The more I work with administrators and teachers, the more I’m convinced that, for the most part, the answers we seek lie within us.
I’ve had the opportunity to work with a number of fabulous educators in recent months. We’ve been talking about facilitating deeper learning, fostering better technology infusion, and increasing student agency and ownership of the learning process.
While I’ve been sharing resources and trying to spark some ‘urgency’ to move forward faster, much of the time I’ve been asking questions. Questions like:
- How can we get more problem-based learning into our classrooms?
- What are some ways that we can make students’ learning experiences more global?
- In two minutes, can you come up with five ways that you could increase student voice online?
- How could you put your students to work to make something that benefited others?
Invariably, the educator pairs or small groups come up with a wealth of possibilities. In many cases, the ideas come pouring out as if from a firehose, as if they were bottled up just waiting for someone to ask the questions so that they could be released.
As leaders, we have to continually remember that there’s an incredible wealth of untapped talent, expertise, experience, and wisdom in our faculty. In our search for solutions, we need to turn less to outside experts – at least at first – and instead uncover what lies dormant within. If we ask the right questions – questions that are tightly focused and solution-oriented – most of the time we will generate numerous options that can be thrown out for more discussion and explored in more depth.
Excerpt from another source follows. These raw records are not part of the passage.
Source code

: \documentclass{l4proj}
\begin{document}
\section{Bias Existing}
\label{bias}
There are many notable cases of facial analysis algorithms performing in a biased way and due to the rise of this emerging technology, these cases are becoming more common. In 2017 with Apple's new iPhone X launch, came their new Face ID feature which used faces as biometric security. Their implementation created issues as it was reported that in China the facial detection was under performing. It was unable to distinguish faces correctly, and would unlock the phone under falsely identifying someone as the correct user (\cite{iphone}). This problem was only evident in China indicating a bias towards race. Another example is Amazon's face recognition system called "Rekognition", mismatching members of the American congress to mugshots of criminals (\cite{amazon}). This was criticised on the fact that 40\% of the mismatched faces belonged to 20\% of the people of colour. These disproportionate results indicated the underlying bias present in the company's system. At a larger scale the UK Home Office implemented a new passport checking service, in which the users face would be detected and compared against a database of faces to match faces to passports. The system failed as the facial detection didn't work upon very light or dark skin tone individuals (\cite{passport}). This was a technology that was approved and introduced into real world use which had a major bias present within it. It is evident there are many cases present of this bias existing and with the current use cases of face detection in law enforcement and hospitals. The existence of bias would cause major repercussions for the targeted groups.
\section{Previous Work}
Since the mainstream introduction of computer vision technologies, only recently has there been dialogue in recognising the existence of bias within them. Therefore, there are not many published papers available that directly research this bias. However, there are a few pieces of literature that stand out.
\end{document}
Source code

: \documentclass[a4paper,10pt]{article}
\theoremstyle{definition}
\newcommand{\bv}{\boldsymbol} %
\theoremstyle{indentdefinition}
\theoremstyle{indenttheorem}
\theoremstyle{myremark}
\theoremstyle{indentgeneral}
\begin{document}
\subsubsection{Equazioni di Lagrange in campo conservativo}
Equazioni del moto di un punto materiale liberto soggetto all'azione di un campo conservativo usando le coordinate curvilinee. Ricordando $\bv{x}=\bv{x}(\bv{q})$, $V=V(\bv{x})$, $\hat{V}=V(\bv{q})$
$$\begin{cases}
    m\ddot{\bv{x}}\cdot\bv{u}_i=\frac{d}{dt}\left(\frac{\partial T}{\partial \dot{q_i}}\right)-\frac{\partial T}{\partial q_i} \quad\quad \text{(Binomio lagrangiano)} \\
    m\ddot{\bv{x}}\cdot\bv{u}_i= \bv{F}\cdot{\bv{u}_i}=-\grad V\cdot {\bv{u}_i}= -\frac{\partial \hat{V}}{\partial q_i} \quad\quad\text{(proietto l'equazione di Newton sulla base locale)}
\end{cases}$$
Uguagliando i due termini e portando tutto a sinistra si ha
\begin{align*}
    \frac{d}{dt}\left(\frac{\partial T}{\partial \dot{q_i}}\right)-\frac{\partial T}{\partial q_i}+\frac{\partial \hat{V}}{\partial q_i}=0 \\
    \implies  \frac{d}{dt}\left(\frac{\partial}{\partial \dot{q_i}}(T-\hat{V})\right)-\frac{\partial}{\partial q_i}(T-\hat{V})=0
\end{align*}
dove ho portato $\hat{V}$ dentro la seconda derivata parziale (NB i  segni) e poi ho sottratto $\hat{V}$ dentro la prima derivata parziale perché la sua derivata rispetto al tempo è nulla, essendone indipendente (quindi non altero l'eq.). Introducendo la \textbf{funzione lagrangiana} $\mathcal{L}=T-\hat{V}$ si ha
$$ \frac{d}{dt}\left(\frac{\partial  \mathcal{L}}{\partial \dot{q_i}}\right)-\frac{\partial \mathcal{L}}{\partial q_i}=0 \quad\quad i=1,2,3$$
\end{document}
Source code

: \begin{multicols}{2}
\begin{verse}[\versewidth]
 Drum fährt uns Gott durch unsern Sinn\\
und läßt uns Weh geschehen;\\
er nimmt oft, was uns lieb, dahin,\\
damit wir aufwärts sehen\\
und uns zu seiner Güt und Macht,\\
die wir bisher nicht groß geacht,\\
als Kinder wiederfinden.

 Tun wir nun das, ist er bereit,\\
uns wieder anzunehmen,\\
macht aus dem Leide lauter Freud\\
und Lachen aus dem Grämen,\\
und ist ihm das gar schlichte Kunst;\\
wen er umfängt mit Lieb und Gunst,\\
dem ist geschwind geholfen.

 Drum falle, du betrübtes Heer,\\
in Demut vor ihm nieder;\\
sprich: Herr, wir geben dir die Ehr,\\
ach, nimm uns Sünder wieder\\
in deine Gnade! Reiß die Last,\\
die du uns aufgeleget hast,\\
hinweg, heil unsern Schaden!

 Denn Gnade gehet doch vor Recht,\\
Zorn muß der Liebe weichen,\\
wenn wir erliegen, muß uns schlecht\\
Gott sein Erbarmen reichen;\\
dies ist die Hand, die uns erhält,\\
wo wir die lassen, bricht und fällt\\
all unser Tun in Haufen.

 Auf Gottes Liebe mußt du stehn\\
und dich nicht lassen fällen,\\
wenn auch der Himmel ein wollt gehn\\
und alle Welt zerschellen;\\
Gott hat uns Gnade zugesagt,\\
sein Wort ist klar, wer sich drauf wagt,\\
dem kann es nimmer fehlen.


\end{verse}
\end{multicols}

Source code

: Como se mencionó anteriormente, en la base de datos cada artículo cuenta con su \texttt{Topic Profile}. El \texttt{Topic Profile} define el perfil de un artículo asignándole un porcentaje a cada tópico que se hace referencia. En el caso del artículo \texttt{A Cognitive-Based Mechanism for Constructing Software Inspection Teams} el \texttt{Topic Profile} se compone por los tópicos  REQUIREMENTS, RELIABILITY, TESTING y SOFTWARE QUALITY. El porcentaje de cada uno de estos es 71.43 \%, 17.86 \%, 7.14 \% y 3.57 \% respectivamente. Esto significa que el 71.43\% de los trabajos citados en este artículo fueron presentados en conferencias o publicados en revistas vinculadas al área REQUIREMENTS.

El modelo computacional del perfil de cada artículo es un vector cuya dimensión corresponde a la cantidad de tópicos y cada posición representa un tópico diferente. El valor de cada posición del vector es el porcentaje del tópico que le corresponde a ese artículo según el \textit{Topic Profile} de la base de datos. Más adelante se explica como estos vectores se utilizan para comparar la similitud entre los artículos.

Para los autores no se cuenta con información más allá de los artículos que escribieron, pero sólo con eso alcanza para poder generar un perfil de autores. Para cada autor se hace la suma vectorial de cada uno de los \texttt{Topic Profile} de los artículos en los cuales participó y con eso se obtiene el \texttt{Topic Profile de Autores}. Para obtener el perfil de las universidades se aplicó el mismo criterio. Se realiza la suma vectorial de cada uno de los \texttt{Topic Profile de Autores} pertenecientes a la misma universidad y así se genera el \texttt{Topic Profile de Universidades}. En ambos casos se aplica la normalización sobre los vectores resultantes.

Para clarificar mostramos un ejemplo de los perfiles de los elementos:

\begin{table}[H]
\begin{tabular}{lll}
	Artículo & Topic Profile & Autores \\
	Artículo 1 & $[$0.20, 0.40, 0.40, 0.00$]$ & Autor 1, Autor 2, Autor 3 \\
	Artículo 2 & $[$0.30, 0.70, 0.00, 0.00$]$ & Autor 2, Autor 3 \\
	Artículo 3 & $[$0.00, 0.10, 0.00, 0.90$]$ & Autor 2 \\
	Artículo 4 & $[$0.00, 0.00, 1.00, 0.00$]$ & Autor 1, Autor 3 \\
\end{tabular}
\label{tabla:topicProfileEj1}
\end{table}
What are the specific, progress-oriented questions that we could be asking our faculty but haven’t? What untapped possibilities are lying dormant within our school organizations? As principals and superintendents, how can we better utilize targeted questioning to open up new lines of innovation? Once we generate some exciting new conversations, then the challenge is for us to facilitate and support those ideas so that they translate into sustainable changes in practice. That’s difficult work, of course, but it’s also energizing, movement-oriented work. And buy-in is inherently better because it came from the group, not from us or an outsider.
Ask your faculty some new questions. They’ll probably amaze you.
[Of course everything I said here also could (should) be done with students. It no longer should be an epiphany for educators that we should be doing less to students and doing more with them.]